:: Available data ::
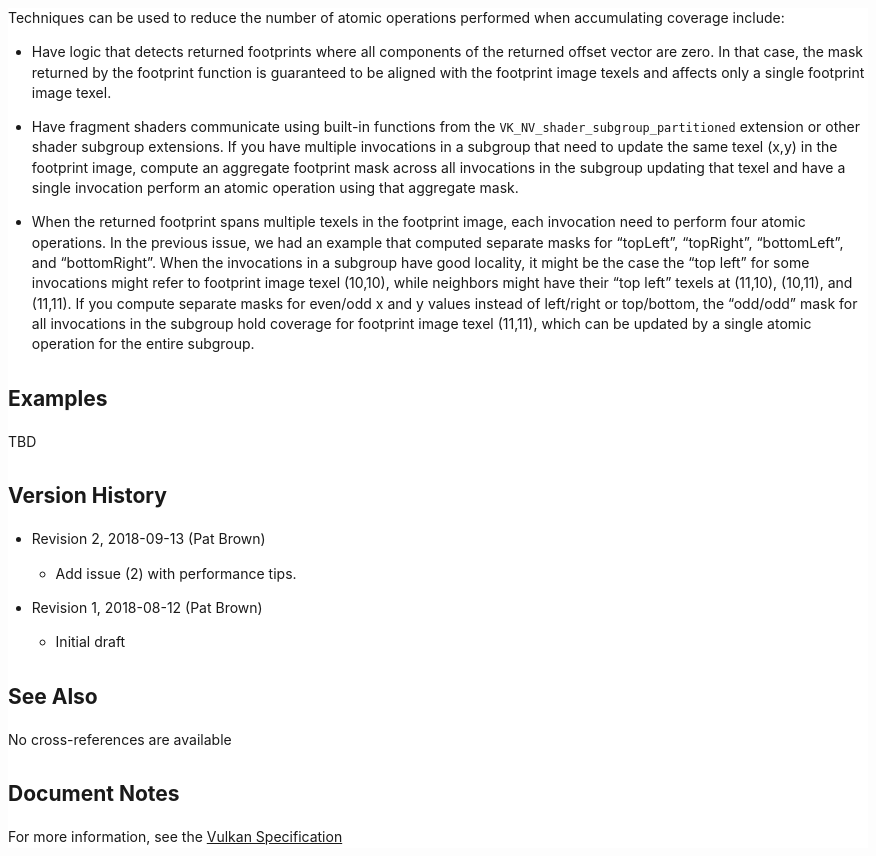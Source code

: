 Techniques can be used to reduce the number of atomic operations
performed when accumulating coverage include:

- Have logic that detects returned footprints where all components of
  the returned offset vector are zero. In that case, the mask returned
  by the footprint function is guaranteed to be aligned with the
  footprint image texels and affects only a single footprint image
  texel.

- Have fragment shaders communicate using built-in functions from the
  `VK_NV_shader_subgroup_partitioned` extension or other shader subgroup
  extensions. If you have multiple invocations in a subgroup that need
  to update the same texel (x,y) in the footprint image, compute an
  aggregate footprint mask across all invocations in the subgroup
  updating that texel and have a single invocation perform an atomic
  operation using that aggregate mask.

- When the returned footprint spans multiple texels in the footprint
  image, each invocation need to perform four atomic operations. In the
  previous issue, we had an example that computed separate masks for
  “topLeft”, “topRight”, “bottomLeft”, and “bottomRight”. When the
  invocations in a subgroup have good locality, it might be the case the
  “top left” for some invocations might refer to footprint image texel
  (10,10), while neighbors might have their “top left” texels at
  (11,10), (10,11), and (11,11). If you compute separate masks for
  even/odd x and y values instead of left/right or top/bottom, the
  “odd/odd” mask for all invocations in the subgroup hold coverage for
  footprint image texel (11,11), which can be updated by a single atomic
  operation for the entire subgroup.

## <a href="#_examples" class="anchor"></a>Examples

TBD

## <a href="#_version_history" class="anchor"></a>Version History

- Revision 2, 2018-09-13 (Pat Brown)

  - Add issue (2) with performance tips.

- Revision 1, 2018-08-12 (Pat Brown)

  - Initial draft

## <a href="#_see_also" class="anchor"></a>See Also

No cross-references are available

## <a href="#_document_notes" class="anchor"></a>Document Notes

For more information, see the <a
href="https://registry.khronos.org/vulkan/specs/1.3-extensions/html/vkspec.html#VK_NV_shader_image_footprint"
target="_blank" rel="noopener">Vulkan Specification</a>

:: Work instructions ::
Could you retype every line above exactly as it appears, skipping the pictures?

:: Exercise solution ::
Source code

: Techniques can be used to reduce the number of atomic operations
performed when accumulating coverage include:

- Have logic that detects returned footprints where all components of
  the returned offset vector are zero. In that case, the mask returned
  by the footprint function is guaranteed to be aligned with the
  footprint image texels and affects only a single footprint image
  texel.

- Have fragment shaders communicate using built-in functions from the
  `VK_NV_shader_subgroup_partitioned` extension or other shader subgroup
  extensions. If you have multiple invocations in a subgroup that need
  to update the same texel (x,y) in the footprint image, compute an
  aggregate footprint mask across all invocations in the subgroup
  updating that texel and have a single invocation perform an atomic
  operation using that aggregate mask.

- When the returned footprint spans multiple texels in the footprint
  image, each invocation need to perform four atomic operations. In the
  previous issue, we had an example that computed separate masks for
  “topLeft”, “topRight”, “bottomLeft”, and “bottomRight”. When the
  invocations in a subgroup have good locality, it might be the case the
  “top left” for some invocations might refer to footprint image texel
  (10,10), while neighbors might have their “top left” texels at
  (11,10), (10,11), and (11,11). If you compute separate masks for
  even/odd x and y values instead of left/right or top/bottom, the
  “odd/odd” mask for all invocations in the subgroup hold coverage for
  footprint image texel (11,11), which can be updated by a single atomic
  operation for the entire subgroup.

## <a href="#_examples" class="anchor"></a>Examples

TBD

## <a href="#_version_history" class="anchor"></a>Version History

- Revision 2, 2018-09-13 (Pat Brown)

  - Add issue (2) with performance tips.

- Revision 1, 2018-08-12 (Pat Brown)

  - Initial draft

## <a href="#_see_also" class="anchor"></a>See Also

No cross-references are available

## <a href="#_document_notes" class="anchor"></a>Document Notes

For more information, see the <a
href="https://registry.khronos.org/vulkan/specs/1.3-extensions/html/vkspec.html#VK_NV_shader_image_footprint"
target="_blank" rel="noopener">Vulkan Specification</a>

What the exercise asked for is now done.